Cuando estoy en “esos días” en que me acometen accesos de ira contra Susy, mi mujer, y empiezo a criticarle -como un huérfano- a los gritos que hace todo mal, que no se ocupa de lo que le corresponde a su papel de esposa y madre, en fin, cuando me agarro de cualquier cosa para desahogarme y cuando llegado el momento, ella ya no sabe qué hacer para que yo la corte … ¡se pone a cantar!. Sí. Cuando quisiera matarme y no puede (por los chicos, claro) se pone a canturrear, a tararear un trocito de la Sinfonía Nº 40 de Mozart. Ese que dice:
Tarará
Tarará
Tararáraaa (sube)
Tarará
Tarará
Tarararáaaa (baja)
Y en ese momento, su rostro deviene en un principio inocente y en serena adolescente de bucólico prado con distraído autismo “mirá lo que yo hago con lo que vos me decís”. Luego el canto le da más fuerzas para devenir progresivamente desafinada pero entusiasta soprano Aida Verdi marcha triunfal … Ritornelo de victoria.
Y yo, primeramente enmudezco -de asombro siempre- y a continuación me derrumbo, para devenir primero soldado bonapartista en retirada Rusia en invierno. Y luego … Muro de los lamentos imaginador de fúnebres venganzas para el resto del día, en que ya no podré pensar en otra cosa.
Letanía de captura. Letanía de derrota.
Y siempre es así. Ella tiene su recurso melódico que la organiza para la fuga, su himno de guerra y yo no puedo hacer nada contra eso.
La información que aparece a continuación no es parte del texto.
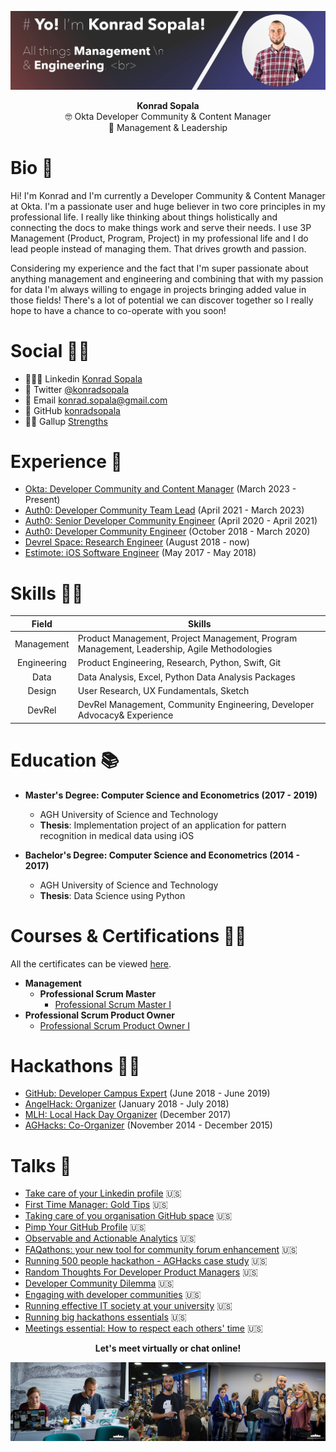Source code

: ![](/Assets/GitHubBanner.png)

<p align="center">
<b> Konrad Sopala </b> <br>
🤓 Okta Developer Community & Content Manager <br>
🔧 Management & Leadership <br>
</p>

# Bio 👋

Hi! I'm Konrad and I'm currently a Developer Community & Content Manager at Okta. I'm a passionate user and huge believer in two core principles in my professional life. I really like thinking about things holistically and connecting the docs to make things work and serve their needs. I use 3P Management (Product, Program, Project) in my professional life and I do lead people instead of managing them. That drives growth and passion.

Considering my experience and the fact that I'm super passionate about anything management and engineering and combining that with my passion for data I'm always willing to engage in projects bringing added value in those fields! There's a lot of potential we can discover together so I really hope to have a chance to co-operate with you soon!

# Social 🤜🤛

* 👨🏽‍🎓 Linkedin  [Konrad Sopala](www.linkedin.com/in/konradsopala)
* 🐤 Twitter  [@konradsopala](https://twitter.com/konradsopala)
* 📧 Email  [konrad.sopala@gmail.com](konrad.sopala@gmail.com)
* 🐙 GitHub  [konradsopala](https://github.com/konradsopala)
* 💪🏼 Gallup [Strengths](https://github.com/konradsopala/github-linkedin/blob/master/GallupInstitute/CliftonStrengthsFinder.md)

# Experience 🧓

* [Okta: Developer Community and Content Manager](https://www.okta.com/) (March 2023 - Present) <br>
* [Auth0: Developer Community Team Lead](https://auth0.com/) (April 2021 - March 2023) <br>
* [Auth0: Senior Developer Community Engineer](https://auth0.com/) (April 2020 - April 2021) <br>
* [Auth0: Developer Community Engineer](https://auth0.com/) (October 2018 - March 2020) <br>
* [Devrel Space: Research Engineer](https://twitter.com/devrelspace) (August 2018 - now) <br>
* [Estimote: iOS Software Engineer](https://estimote.com/) (May 2017 - May 2018) <br>

# Skills 🙅‍♂️

|         Field        | Skills                                                                                      |
|:--------------------:|---------------------------------------------------------------------------------------------|
|       Management     | Product Management, Project Management, Program Management, Leadership, Agile Methodologies |
|      Engineering     | Product Engineering, Research, Python, Swift, Git                                           |
|          Data        | Data Analysis, Excel, Python Data Analysis Packages                                         |
|         Design       | User Research, UX Fundamentals, Sketch                                                      |
|        DevRel        | DevRel Management, Community Engineering, Developer Advocacy& Experience                    |

# Education 📚

* **Master's Degree: Computer Science and Econometrics (2017 - 2019)**
    * AGH University of Science and Technology
    * **Thesis**: Implementation project of an application for pattern recognition in medical data using iOS

* **Bachelor's Degree: Computer Science and Econometrics (2014 - 2017)**
    * AGH University of Science and Technology
    * **Thesis**: Data Science using Python

# Courses & Certifications 👨‍🏫

All the certificates can be viewed [here](https://github.com/konradsopala/github-linkedin/tree/master/Certificates).

* **Management**
  * **Professional Scrum Master**
    * [Professional Scrum Master I](https://www.scrum.org/professional-scrum-master-i-certification)
* **Professional Scrum Product Owner**
    * [Professional Scrum Product Owner I](https://www.scrum.org/professional-scrum-product-owner-i-certification)

# Hackathons 🙋‍♂️

* [GitHub: Developer Campus Expert](https://education.github.com/students/experts) (June 2018 - June 2019) <br>
* [AngelHack: Organizer](https://angelhack.com/) (January 2018 - July 2018) <br>
* [MLH: Local Hack Day Organizer](https://localhackday.mlh.io/) (December 2017) <br>
* [AGHacks: Co-Organizer](https://pl-pl.facebook.com/AGHacks) (November 2014 - December 2015) <br>

# Talks 🎤

* [Take care of your Linkedin profile](https://github.com/konradsopala/github-linkedin/blob/master/Presentations/TakeCareOfYourLinkedinLProfile.pdf) 🇺🇸<br>
* [First Time Manager: Gold Tips](https://github.com/konradsopala/github-linkedin/blob/master/Presentations/FirstTimeManager.pdf) 🇺🇸<br>
* [Taking care of you organisation GitHub space](https://github.com/konradsopala/github-linkedin/blob/master/Presentations/CompanyGitHubSpace.pdf) 🇺🇸<br>
* [Pimp Your GitHub Profile](https://github.com/konradsopala/github-linkedin/blob/master/Presentations/PimpYourGitHubProfile.pdf) 🇺🇸<br>
* [Observable and Actionable Analytics](https://github.com/konradsopala/github-linkedin/blob/master/Presentations/ObservableAndActionableAnalytics.pdf) 🇺🇸<br>
* [FAQathons: your new tool for community forum enhancement](https://github.com/konradsopala/github-linkedin/blob/master/Presentations/FAQathons.pdf) 🇺🇸<br>
* [Running 500 people hackathon - AGHacks case study](https://github.com/konradsopala/github-linkedin/blob/master/Presentations/Running500peoplehackathon.pdf) 🇺🇸<br>
* [Random Thoughts For Developer Product Managers](https://github.com/konradsopala/github-linkedin/blob/master/Presentations/RandomThoughtsForDeveloperProductManagers.pdf) 🇺🇸<br>
* [Developer Community Dilemma](https://github.com/konradsopala/github-linkedin/blob/master/Presentations/DeveloperCommunityDilemma.pdf) 🇺🇸<br>
* [Engaging with developer communities](https://github.com/konradsopala/github-linkedin/blob/master/Presentations/EngagingWithDeveloperCommunity.pdf) 🇺🇸<br>
* [Running effective IT society at your university](https://github.com/konradsopala/github-linkedin/blob/master/Presentations/GitHubCampusExpertsPresentation.pdf) 🇺🇸<br>
* [Running big hackathons essentials](https://github.com/konradsopala/github-linkedin/blob/master/Presentations/RunningBigHackathons.pdf) 🇺🇸<br>
* [Meetings essential: How to respect each others' time](https://github.com/konradsopala/github-linkedin/blob/master/Presentations/MeetingsEssentials.pdf) 🇺🇸<br>

<p align="center">
<b> Let's meet virtually or chat online! </b> <br>
</p>

![](/Assets/CoverBottom.png)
Porque ¿Qué le voy a decir? … ¿Que no cante Mozart, aunque los dos sabemos que éso no es sólo Mozart? ¿Le voy a prohibir que cante? ¿Con qué argumentos? …
Ella construyó su máquina de guerra y yo quedé empantanado en mi máquina de demolición.
Ritornelos y letanías. Hilos de Ariadna luminosos, sonoros, que nos guían hacia la salida y cavilaciones obsesivas autocompasivas que nos hunden en el laberinto a merced de los rugidos del Minotauro.